And you remove that tool from a commander and what is the danger?
Well, that troops and officers will, in the heat of the moment, in a desire to get "actionable intelligence," et cetera, they'll exceed what good common sense and good moral judgment requires.
As with the earlier decisions, how informed was the Department of State, the Secretary, about the decision to opt out of the Geneva Conventions?
We had, as I recall, we had indicated our dismay. I think the general counsel, William Taft did this in a series of memos. We were overruled. This happens in bureaucracy. We felt we were on the correct side of the issue. It wasn't a matter of cover or CYA for us, it was a matter of doing what we thought was best for the nation, and we lost that discussion, unfortunately, in my view.
What was his concern, not just as Secretary of State, but as a military man, about opting out of the Geneva Conventions?
Well, it's obvious. First of all, his concern was broader than that simply of a military man. In his military mind, he'd be thinking of we want people to be treated, our people to be treated in an appropriate manner. So if we do not give those same protections to others, then it gives them an excuse to treat our prisoners of war in an untoward manner. Broader than that, he had concerns for what this was saying to the international community about international agreements and international safeguards. Were we unilateralists? Were we straying from our traditional values? I mean, it was the United States, a tradition to be the leader in protection of human freedoms, human rights, et cetera. Transparency, rule of law. So his -- you can't separate out strictly his military mind from his duties as Secretary of State. Our views were well known in this matter. We were not on board.
Well, as I say, we weren't -to my knowledge, we weren't part of those discussions. If that's what Judge Gonzales concluded, then that's what he reported to the president. But that, for me, that would have been a warning flag. It would have been at least a flashing yellow light, if not a flashing red light.
Well, if you were twisting yourselves into knots because you're fearful that you may be avoiding some war crimes, then you're probably tripping too closely to the edge. The fact that you want to have a discussion about how to avoid being accused of war crimes would indicate that you're pretty close to the edge to me.
Looking back and knowing what you know about the bureaucracy, as you called it, does it seem to you that policy decisions, many policy decisions, had already been made and some of these legal opinions were coming behind?
If you're speaking specifically of legal policy decisions and what not, it certainly seems that way or perhaps the way I would have put it is that more like-minded individuals got together to discuss how best to put these forth. People who might have a contrary point of view were left out of the room.
When did you find out about the so-called, the now infamous "torture memo" that we now know had been written in August 2002.
I found out after I had left government.
But you were still in government when the Abu Ghraib photographs first --
And what was your reaction?
When I saw the photos, I realized we had a huge problem on our hands, and for me, it was actually first and foremost, not a public relations problem.
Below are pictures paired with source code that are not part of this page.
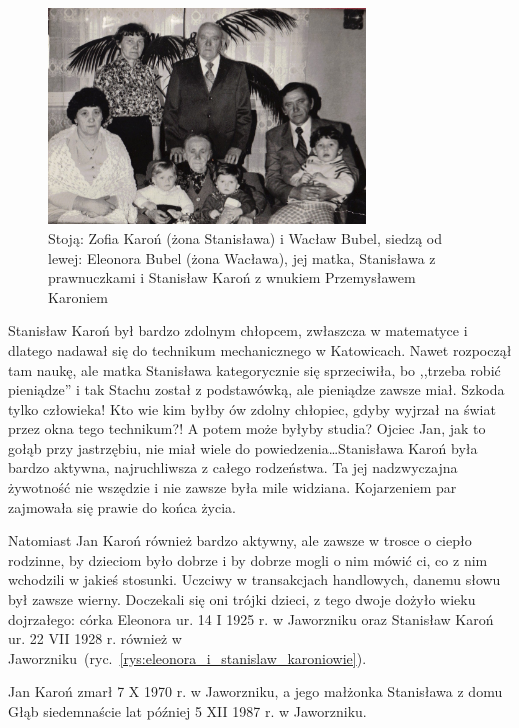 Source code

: \begin{figure}
\begin{center}
\includegraphics[width=0.75\textwidth]{zdjecia/eleonora_i_waclaw_bublowie.jpg}
\caption[Eleonora i Wacław Bublowie]{Stoją: Zofia Karoń (żona Stanisława) i Wacław Bubel, siedzą od lewej: Eleonora Bubel (żona Wacława), jej matka, Stanisława z prawnuczkami i Stanisław Karoń z wnukiem Przemysławem Karoniem}
\label{rys:eleonora_i_waclaw_bublowie}
\end{center}
\end{figure}
Stanisław Karoń był bardzo zdolnym chłopcem, zwłaszcza w matematyce i dlatego nadawał się do technikum mechanicznego w Katowicach. Nawet rozpoczął tam naukę, ale matka Stanisława kategorycznie się sprzeciwiła, bo ,,trzeba robić pieniądze'' i tak Stachu został z podstawówką, ale pieniądze zawsze miał. Szkoda tylko człowieka! Kto wie kim byłby ów zdolny chłopiec, gdyby wyjrzał na świat przez okna tego technikum?! A potem może byłyby studia? Ojciec Jan, jak to gołąb przy jastrzębiu, nie miał wiele do powiedzenia\ldots Stanisława Karoń była bardzo aktywna, najruchliwsza z całego rodzeństwa. Ta jej nadzwyczajna żywotność nie wszędzie i nie zawsze była mile widziana. Kojarzeniem par zajmowała się prawie do końca życia.

Natomiast Jan Karoń również bardzo aktywny, ale zawsze w trosce o ciepło rodzinne, by dzieciom było dobrze i by dobrze mogli o nim mówić ci, co z nim wchodzili w jakieś stosunki. Uczciwy w transakcjach handlowych, danemu słowu był zawsze wierny. Doczekali się oni trójki dzieci, z tego dwoje dożyło wieku dojrzałego: córka Eleonora ur. 14 I 1925 r. w Jaworzniku oraz Stanisław Karoń ur. 22 VII 1928 r. również w Jaworzniku~(ryc.~\ref{rys:eleonora_i_stanislaw_karoniowie}).

Jan Karoń zmarł 7 X 1970 r. w Jaworzniku, a jego małżonka Stanisława z domu Głąb siedemnaście lat później 5 XII 1987 r. w Jaworzniku.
It was order and discipline problem that somehow command relationships had broken down, because soldiers don't act this way unless there's aberration, an aberration in the chain of command. That's the first thing that bothered me a lot, and then beyond that, torture and degradation and all that. But the first thing that struck me was this is a good order and discipline problem that I've not seen in the military.
I read several of your statements in the aftermath of the revelation of Abu Ghraib in which you said you couldn't "have been sorrier" and you couldn't "have been angrier."
Yeah, I was -here we were fighting a war trying to win hearts and minds among other things, and here we're acting in a way, particularly with Arabs, which is totally contrary to that. But I was more upset about what it said about our military, the breakdown in, as I said, good order and discipline.
I've talked to some people who have said essentially to me, thank God that there were people who stopped, who didn't do what we've seen in the photographs.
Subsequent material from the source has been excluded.